■ **Extracted entries**:
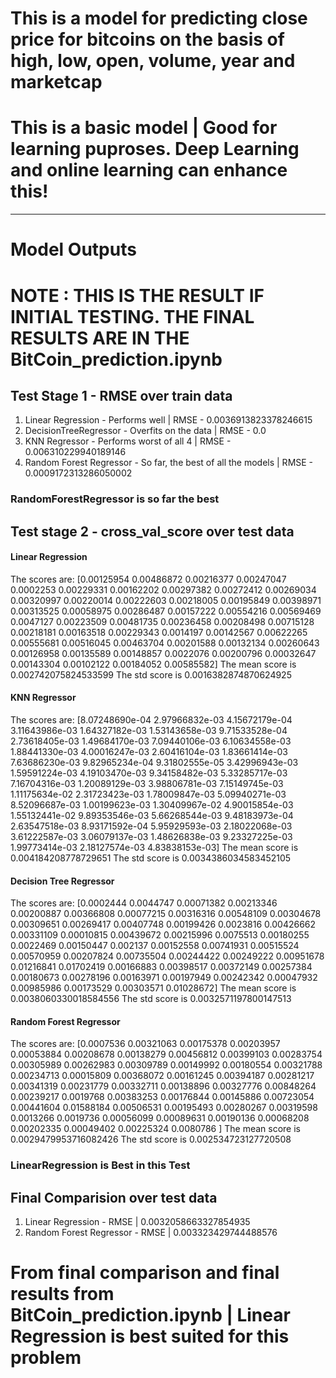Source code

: # This is a model for predicting close price for bitcoins on the basis of high, low, open, volume, year and marketcap
# This is a basic model | Good for learning puproses. Deep Learning and online learning can enhance this!
***************************************************************************************************************************************************
# Model Outputs
# NOTE : THIS IS THE RESULT IF INITIAL TESTING. THE FINAL RESULTS ARE IN THE BitCoin_prediction.ipynb
## Test Stage 1 - RMSE over train data
1. Linear Regression - Performs well | RMSE - 0.0036913823378246615
2. DecisionTreeRegressor - Overfits on the data | RMSE - 0.0
3. KNN Regressor - Performs worst of all 4 | RMSE - 0.006310229940189146
4. Random Forest Regressor - So far, the best of all the models | RMSE - 0.0009172313286050002
### RandomForestRegressor is so far the best

## Test stage 2 - cross_val_score over test data
#### Linear Regression
The scores are: [0.00125954 0.00486872 0.00216377 0.00247047 0.0002253  0.00229331
 0.00162202 0.00297382 0.00272412 0.00269034 0.00320997 0.00220014
 0.00222603 0.00218005 0.00195849 0.00398971 0.00313525 0.00058975
 0.00286487 0.00157222 0.00554216 0.00569469 0.0047127  0.00223509
 0.00481735 0.00236458 0.00208498 0.00715128 0.00218181 0.00163518
 0.00229343 0.0014197  0.00142567 0.00622265 0.00555681 0.00516045
 0.00463704 0.00201588 0.00132134 0.00260643 0.00126958 0.00135589
 0.00148857 0.0022076  0.00200796 0.00032647 0.00143304 0.00102122
 0.00184052 0.00585582]
The mean score is 0.002742075824533599
The std score is 0.0016382874870624925

#### KNN Regressor
The scores are: [8.07248690e-04 2.97966832e-03 4.15672179e-04 3.11643986e-03
 1.64327182e-03 1.53143658e-03 9.71533528e-04 2.73618405e-03
 1.49684170e-03 7.09440106e-03 6.10634558e-03 1.88441330e-03
 4.00016247e-03 2.60416104e-03 1.83661414e-03 7.63686230e-03
 9.82965234e-04 9.31802555e-05 3.42996943e-03 1.59591224e-03
 4.19103470e-03 9.34158482e-03 5.33285717e-03 7.16704316e-03
 1.20089129e-03 3.98806781e-03 7.15149745e-03 1.11175634e-02
 2.31723423e-03 1.78009847e-03 5.09940271e-03 8.52096687e-03
 1.00199623e-03 1.30409967e-02 4.90015854e-03 1.55132441e-02
 9.89353546e-03 5.66268544e-03 9.48183973e-04 2.63547518e-03
 8.93171592e-04 5.95929593e-03 2.18022068e-03 3.61222587e-03
 3.06079137e-03 1.48626838e-03 9.23327225e-03 1.99773414e-03
 2.18127574e-03 4.83838153e-03]
The mean score is 0.004184208778729651
The std score is 0.0034386034583452105

#### Decision Tree Regressor
The scores are: [0.0002444  0.0044747  0.00071382 0.00213346 0.00200887 0.00366808
 0.00077215 0.00316316 0.00548109 0.00304678 0.00309651 0.00269417
 0.00407748 0.00199426 0.0023816  0.00426662 0.00331109 0.00010815
 0.00439672 0.00215996 0.0075513  0.00180255 0.0022469  0.00150447
 0.002137   0.00152558 0.00741931 0.00515524 0.00570959 0.00207824
 0.00735504 0.00244422 0.00249222 0.00951678 0.01216841 0.01702419
 0.00166883 0.00398517 0.00372149 0.00257384 0.00180673 0.00278196
 0.00163971 0.00197949 0.00242342 0.00047932 0.00985986 0.00173529
 0.00303571 0.01028672]
The mean score is 0.0038060330018584556
The std score is 0.0032571197800147513

#### Random Forest Regressor
The scores are: [0.0007536  0.00321063 0.00175378 0.00203957 0.00053884 0.00208678
 0.00138279 0.00456812 0.00399103 0.00283754 0.00305989 0.00262983
 0.00309789 0.00149992 0.00180554 0.00321788 0.00234713 0.00015809
 0.00368072 0.00161245 0.00394187 0.00281217 0.00341319 0.00231779
 0.00332711 0.00138896 0.00327776 0.00848264 0.00239217 0.0019768
 0.00383253 0.00176844 0.00145886 0.00723054 0.00441604 0.01588184
 0.00506531 0.00195493 0.00280267 0.00319598 0.0013266  0.0019736
 0.00056099 0.00089631 0.00190136 0.00068208 0.00202335 0.00049402
 0.00225324 0.0080786 ]
The mean score is 0.0029479953716082426
The std score is 0.002534723127720508

### LinearRegression is Best in this Test

## Final Comparision over test data
1. Linear Regression - RMSE | 0.0032058663327854935
2. Random Forest Regressor - RMSE | 0.003323429744488576

# From final comparison and final results from BitCoin_prediction.ipynb | Linear Regression is best suited for this problem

■ **Description of the task**: Repeat only the stretch of lines that begins at the line containing "0.00506531 0.00195493 0.00280267" and ends at the last line above, both included.

■ **Output of the exercise**:
 0.00506531 0.00195493 0.00280267 0.00319598 0.0013266  0.0019736
 0.00056099 0.00089631 0.00190136 0.00068208 0.00202335 0.00049402
 0.00225324 0.0080786 ]
The mean score is 0.0029479953716082426
The std score is 0.002534723127720508

### LinearRegression is Best in this Test

## Final Comparision over test data
1. Linear Regression - RMSE | 0.0032058663327854935
2. Random Forest Regressor - RMSE | 0.003323429744488576

# From final comparison and final results from BitCoin_prediction.ipynb | Linear Regression is best suited for this problem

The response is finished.